Another thing that should link to this is the concept "SIDEWALK". on the side of vehicular traffic, a path for walking. yet you will find shoppers, lost tourists, lost locals, and vagrants of all stripe standing in the middle of pedestrian traffic. Why!?! I mean if you were driviing a car, and the driver in front of you stops to admire a spongebob doll in the store window, you honk your horn, cops could ticket, etc etc. A gaggle of midwestern tourists stand in the middle of the causeway, staring in awe at an "I heart NY" t-shirt and hold up foot traffic! unreal.

For this reason, and for sheer joy, I believe tourist season should be somewhat synonomous with deer season, and I want my hunting license.

 
At 10:21 PM , Anonymous Theresa said...

miI firmly believe that these people, who seem to walk back in time, should be killed or at least sterilized. What are they contributing to society other than our aggravation? I hate those people who just stand and the bottom of the escalator admiring the view while the people who try to exit the escalator are piling up and stumbling around them. AHHH, kill the annoying fuckers!

 
At 7:00 PM , Blogger Chuck Deggsy said...

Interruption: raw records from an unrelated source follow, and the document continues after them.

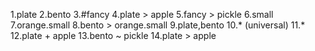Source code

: 1.plate
2.bento 
3.#fancy 
4.plate > apple 
5.fancy > pickle
6.small 
7.orange.small 
8.bento > orange.small 
9.plate,bento 
10.* (universal) 
11.*
12.plate + apple 
13.bento ~ pickle 
14.plate > apple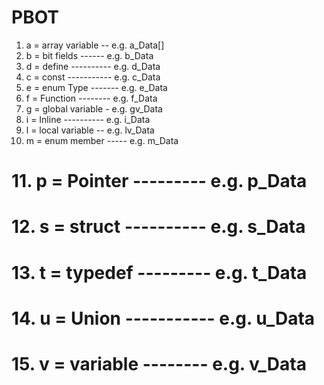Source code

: # PBOT
01. a = array variable -- e.g. a_Data[]   
02. b = bit fields ------ e.g. b_Data  
03. d = define ---------- e.g. d_Data  
04. c = const ----------- e.g. c_Data  
05. e = enum Type ------- e.g. e_Data  
06. f = Function -------- e.g. f_Data  
07. g = global variable - e.g. gv_Data  
08. i = Inline ---------- e.g. i_Data  
09. l = local variable -- e.g. lv_Data  
10. m = enum member ----- e.g. m_Data  
# 11. p = Pointer --------- e.g. p_Data  
# 12. s = struct ---------- e.g. s_Data  
# 13. t = typedef --------- e.g. t_Data  
# 14. u = Union ----------- e.g. u_Data  
# 15. v = variable -------- e.g. v_Data  
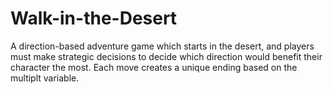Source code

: # Walk-in-the-Desert
A direction-based adventure game which starts in the desert, and players must make strategic decisions to decide which direction would benefit their character the most. Each move creates a unique ending based on the multiplt variable.
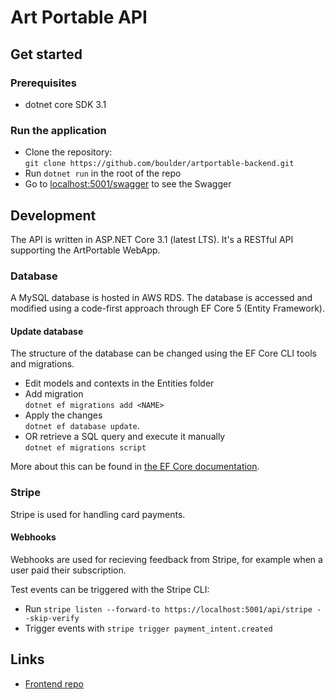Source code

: # Art Portable API
## Get started
### Prerequisites
* dotnet core SDK 3.1

### Run the application
* Clone the repository:  
`git clone https://github.com/boulder/artportable-backend.git`
* Run `dotnet run` in the root of the repo
* Go to [localhost:5001/swagger](https://localhost:5001/swagger) to see the Swagger

## Development
The API is written in ASP.NET Core 3.1 (latest LTS). It's a RESTful API supporting the ArtPortable WebApp.
### Database
A MySQL database is hosted in AWS RDS. The database is accessed and modified using a code-first approach through EF Core 5 (Entity Framework).

#### Update database
The structure of the database can be changed using the EF Core CLI tools and migrations.
* Edit models and contexts in the Entities folder
* Add migration  
`dotnet ef migrations add <NAME>`
* Apply the changes  
`dotnet ef database update`.
* OR retrieve a SQL query and execute it manually  
`dotnet ef migrations script`

More about this can be found in [the EF Core documentation](https://docs.microsoft.com/en-us/ef/core/).

### Stripe
Stripe is used for handling card payments.

#### Webhooks
Webhooks are used for recieving feedback from Stripe, for example when a user paid their subscription.

Test events can be triggered with the Stripe CLI:
* Run `stripe listen --forward-to https://localhost:5001/api/stripe --skip-verify`
* Trigger events with `stripe trigger payment_intent.created`

## Links
* [Frontend repo]("https://github.com/boulder/artportable-web")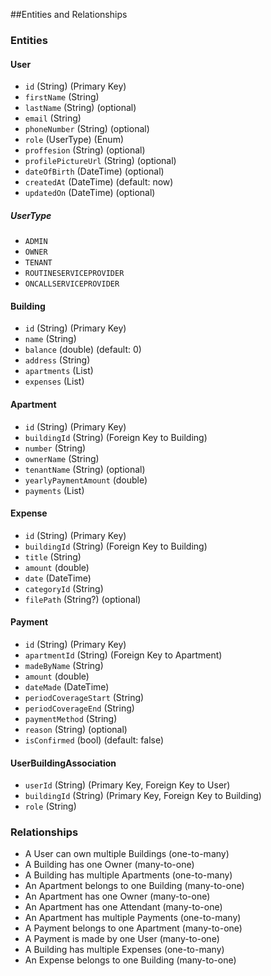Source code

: <!-- ERD (Entity Relationship Diagram) -->

##Entities and Relationships

### Entities 

#### User 
- `id` (String) (Primary Key) 
- `firstName` (String)
- `lastName` (String) (optional)
- `email` (String)
- `phoneNumber` (String) (optional)
- `role` (UserType) (Enum) 
- `proffesion` (String) (optional)
- `profilePictureUrl` (String) (optional)
- `dateOfBirth` (DateTime) (optional)
- `createdAt` (DateTime) (default: now)
- `updatedOn` (DateTime) (optional)

##### UserType
- `ADMIN`
- `OWNER`
- `TENANT`
- `ROUTINESERVICEPROVIDER`
- `ONCALLSERVICEPROVIDER`

#### Building
- `id` (String) (Primary Key)
- `name` (String)
- `balance` (double) (default: 0)
- `address` (String)
- `apartments` (List<Apartment>) 
- `expenses` (List<Expense>)

#### Apartment
- `id` (String) (Primary Key)
- `buildingId` (String) (Foreign Key to Building)
- `number` (String)
- `ownerName` (String)
- `tenantName` (String) (optional)
- `yearlyPaymentAmount` (double)
- `payments` (List<Payment>)

#### Expense
- `id` (String) (Primary Key)
- `buildingId` (String) (Foreign Key to Building)
- `title` (String)
- `amount` (double)
- `date` (DateTime)
- `categoryId` (String)
- `filePath` (String?) (optional)


#### Payment
- `id` (String) (Primary Key)
- `apartmentId` (String) (Foreign Key to Apartment)
- `madeByName` (String)
- `amount` (double)
- `dateMade` (DateTime)
- `periodCoverageStart` (String)
- `periodCoverageEnd` (String)
- `paymentMethod` (String)
- `reason` (String) (optional)
- `isConfirmed` (bool) (default: false)

#### UserBuildingAssociation
- `userId` (String) (Primary Key, Foreign Key to User)
- `buildingId` (String) (Primary Key, Foreign Key to Building)
- `role` (String)


### Relationships
- A User can own multiple Buildings (one-to-many)
- A Building has one Owner (many-to-one)
- A Building has multiple Apartments (one-to-many)
- An Apartment belongs to one Building (many-to-one)
- An Apartment has one Owner (many-to-one)
- An Apartment has one Attendant (many-to-one)
- An Apartment has multiple Payments (one-to-many)
- A Payment belongs to one Apartment (many-to-one)
- A Payment is made by one User (many-to-one)
- A Building has multiple Expenses (one-to-many)
- An Expense belongs to one Building (many-to-one)



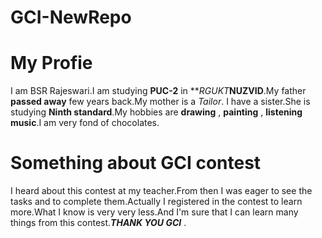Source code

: # GCI-NewRepo
# My Profie
I am BSR Rajeswari.I am studying **PUC-2** in **_RGUKT_**NUZVID**.My father **passed away** few years back.My mother is a *Tailor*.
I have a sister.She is studying **Ninth standard**.My hobbies are **drawing** , **painting** , **listening music**.I am very fond of chocolates.
# Something about GCI contest
I heard about this contest at my teacher.From then I was eager to see the tasks and to complete them.Actually I registered in the contest to learn more.What I know is very very less.And I'm sure that I can learn many things from this contest.**_THANK YOU GCI_** .
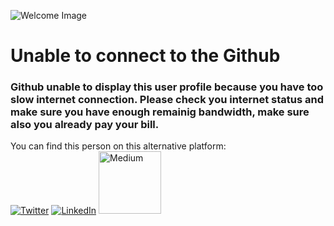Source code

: ![Welcome Image](https://mir-s3-cdn-cf.behance.net/project_modules/max_1200/4ff07986208593.5d9a654e92f36.gif)

# Unable to connect to the Github
### Github unable to display this user profile because you have too slow internet connection. Please check you internet status and make sure you have enough remainig bandwidth, make sure also you already pay your bill.

You can find this person on this alternative platform: <br/>
<a href="https://twitter.com/nandareynaldi"><img src="https://img.shields.io/twitter/follow/TerryTangYuan?label=Twitter&style=social" alt="Twitter"></a>
<a href="https://www.linkedin.com/in/nandareynaldi"><img src="https://img.shields.io/badge/LinkedIn--_.svg?style=social&logo=linkedin" alt="LinkedIn"></a>
<a href="https://medium.com/@reynldi"><img src="https://www.underconsideration.com/brandnew/archives/medium_logo_detail.png" width="100px" alt="Medium"></a>
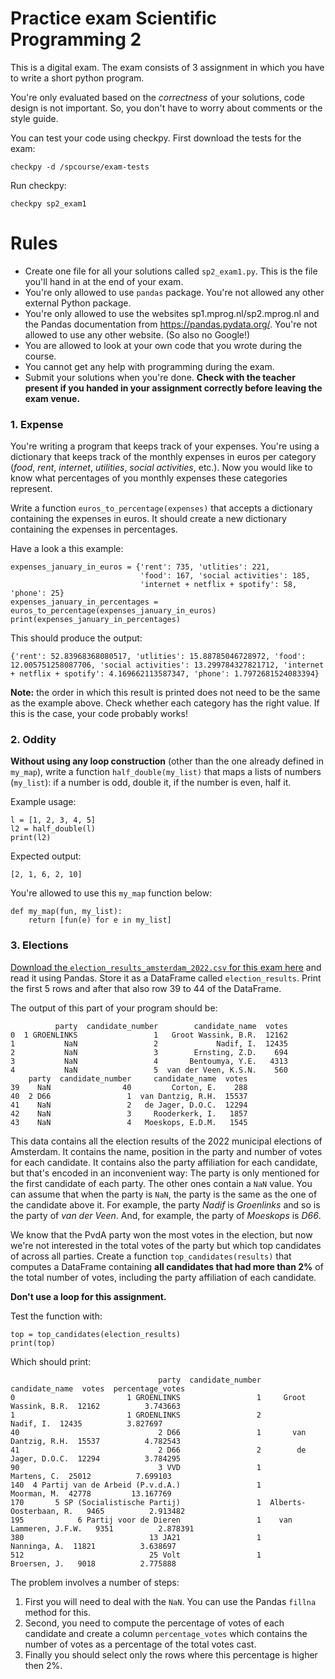 # Practice exam Scientific Programming 2

This is a digital exam. The exam consists of 3 assignment in which you have to write a short python program.

You're only evaluated based on the _correctness_ of your solutions, code design is not important. So, you don't have to worry about comments or the style guide.

You can test your code using checkpy. First download the tests for the exam:

    checkpy -d /spcourse/exam-tests

Run checkpy:

    checkpy sp2_exam1

# Rules

- Create one file for all your solutions called `sp2_exam1.py`. This is the file you'll hand in at the end of your exam.
- You're only allowed to use `pandas` package. You're not allowed any other external Python package.
- You're only allowed to use the websites sp1.mprog.nl/sp2.mprog.nl and the Pandas documentation from https://pandas.pydata.org/. You're not allowed to use any other website. (So also no Google!)
- You are allowed to look at your own code that you wrote during the course.
- You cannot get any help with programming during the exam.
- Submit your solutions when you're done. **Check with the teacher present if you handed in your assignment correctly before leaving the exam venue.**

### 1. Expense

You're writing a program that keeps track of your expenses. You're using a dictionary that keeps track of the monthly expenses in euros per category (_food_, _rent_, _internet_, _utilities_, _social activities_, etc.). Now you would like to know what percentages of you monthly expenses these categories represent.

Write a function  `euros_to_percentage(expenses)` that accepts a dictionary containing the expenses in euros. It should create a new dictionary containing the expenses in percentages.

Have a look a this example:

    expenses_january_in_euros = {'rent': 735, 'utlities': 221,
                                 'food': 167, 'social activities': 185,
                                 'internet + netflix + spotify': 58, 'phone': 25}
    expenses_january_in_percentages = euros_to_percentage(expenses_january_in_euros)
    print(expenses_january_in_percentages)

This should produce the output:


    {'rent': 52.83968368080517, 'utlities': 15.88785046728972, 'food': 12.005751258087706, 'social activities': 13.299784327821712, 'internet + netflix + spotify': 4.169662113587347, 'phone': 1.7972681524083394}


**Note:** the order in which this result is printed does not need to be the same as the example above. Check whether each category has the right value. If this is the case, your code probably works!


### 2. Oddity

**Without using any loop construction** (other than the one already defined in `my_map`), write a function `half_double(my_list)` that maps a lists of numbers (`my_list`): if a number is odd, double it, if the number is even, half it.

Example usage:

    l = [1, 2, 3, 4, 5]
    l2 = half_double(l)
    print(l2)

Expected output:

    [2, 1, 6, 2, 10]

You're allowed to use this `my_map` function below:

    def my_map(fun, my_list):
        return [fun(e) for e in my_list]


### 3. Elections

[Download the `election_results_amsterdam_2022.csv` for this exam here](data/election_results_amsterdam_2022.csv) and read it using Pandas. Store it as a DataFrame called `election_results`. Print the first 5 rows  and after that also row 39 to 44 of the DataFrame.

The output of this part of your program should be:

              party  candidate_number        candidate_name  votes
    0  1 GROENLINKS                 1   Groot Wassink, B.R.  12162
    1           NaN                 2             Nadif, I.  12435
    2           NaN                 3        Ernsting, Z.D.    694
    3           NaN                 4       Bentoumya, Y.E.   4313
    4           NaN                 5  van der Veen, K.S.N.    560
        party  candidate_number     candidate_name  votes
    39    NaN                40         Corton, E.    288
    40  2 D66                 1  van Dantzig, R.H.  15537
    41    NaN                 2   de Jager, D.O.C.  12294
    42    NaN                 3     Rooderkerk, I.   1857
    43    NaN                 4   Moeskops, E.D.M.   1545

This data contains all the election results of the 2022 municipal elections of Amsterdam. It contains the name, position in the party and number of votes for each candidate. It contains also the party affiliation for each candidate, but that's encoded in an inconvenient way: The party is only mentioned for the first candidate of each party. The other ones contain a `NaN` value. You can assume that when the party is `NaN`, the party is the same as the one of the candidate above it. For example, the party _Nadif_ is _Groenlinks_ and so is the party of _van der Veen_. And, for example, the party of _Moeskops_ is _D66_.

We know that the PvdA party won the most votes in the election, but now we're not interested in the total votes of the party but which top candidates of across all parties. Create a function `top_candidates(results)` that computes a DataFrame containing **all candidates that had more than 2%** of the total number of votes, including the party affiliation of each candidate.

**Don't use a loop for this assignment.**

Test the function with:

    top = top_candidates(election_results)
    print(top)

Which should print:

                                     party  candidate_number          candidate_name  votes  percentage_votes
    0                         1 GROENLINKS                 1     Groot Wassink, B.R.  12162          3.743663
    1                         1 GROENLINKS                 2               Nadif, I.  12435          3.827697
    40                               2 D66                 1       van Dantzig, R.H.  15537          4.782543
    41                               2 D66                 2        de Jager, D.O.C.  12294          3.784295
    90                               3 VVD                 1             Martens, C.  25012          7.699103
    140  4 Partij van de Arbeid (P.v.d.A.)                 1             Moorman, M.  42778         13.167769
    170       5 SP (Socialistische Partij)                 1  Alberts-Oosterbaan, R.   9465          2.913482
    195            6 Partij voor de Dieren                 1    van Lammeren, J.F.W.   9351          2.878391
    380                            13 JA21                 1            Nanninga, A.  11821          3.638697
    512                            25 Volt                 1            Broersen, J.   9018          2.775888


The problem involves a number of steps:

1. First you will need to deal with the `NaN`. You can use the Pandas `fillna` method for this.
2. Second, you need to compute the percentage of votes of each candidate and create a column `percentage_votes` which contains the number of votes as a percentage of the total votes cast.
3. Finally you should select only the rows where this percentage is higher then 2%.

Just like car lanes, we need people lanes. Right lane for assholes, slow pokes, tourists, heroine addicts, lost folks and hookers.
Middle lane for the working class, locals who walk at a steady pace, and seeing eye dogs.
Left Lane, for the rest of us, who know where were are going and who need to get there damn fast, most likely cause we had that cup of coffee, and need to take a shit at the office bathroom.

PS
Today's word verification to post to this site is brought to us by the Helena Rubenstein Foundation, a long time supporter of outstanding Word Verfications:
APGBYRYL: Verb, past tense, meaning: to FUCK Vigorously Unprotected and in an Unholy Manor.

 
At 10:41 PM , Blogger David said...

Well written, speed demon.

After thinking for a moment, I realized that these people who have not yet fully grasped the nuances of the bipedal shuffle may have inserted themselevs into the cross section of people who fly planes in and out of JFK for a living, which would explain the interminable delays at this institution.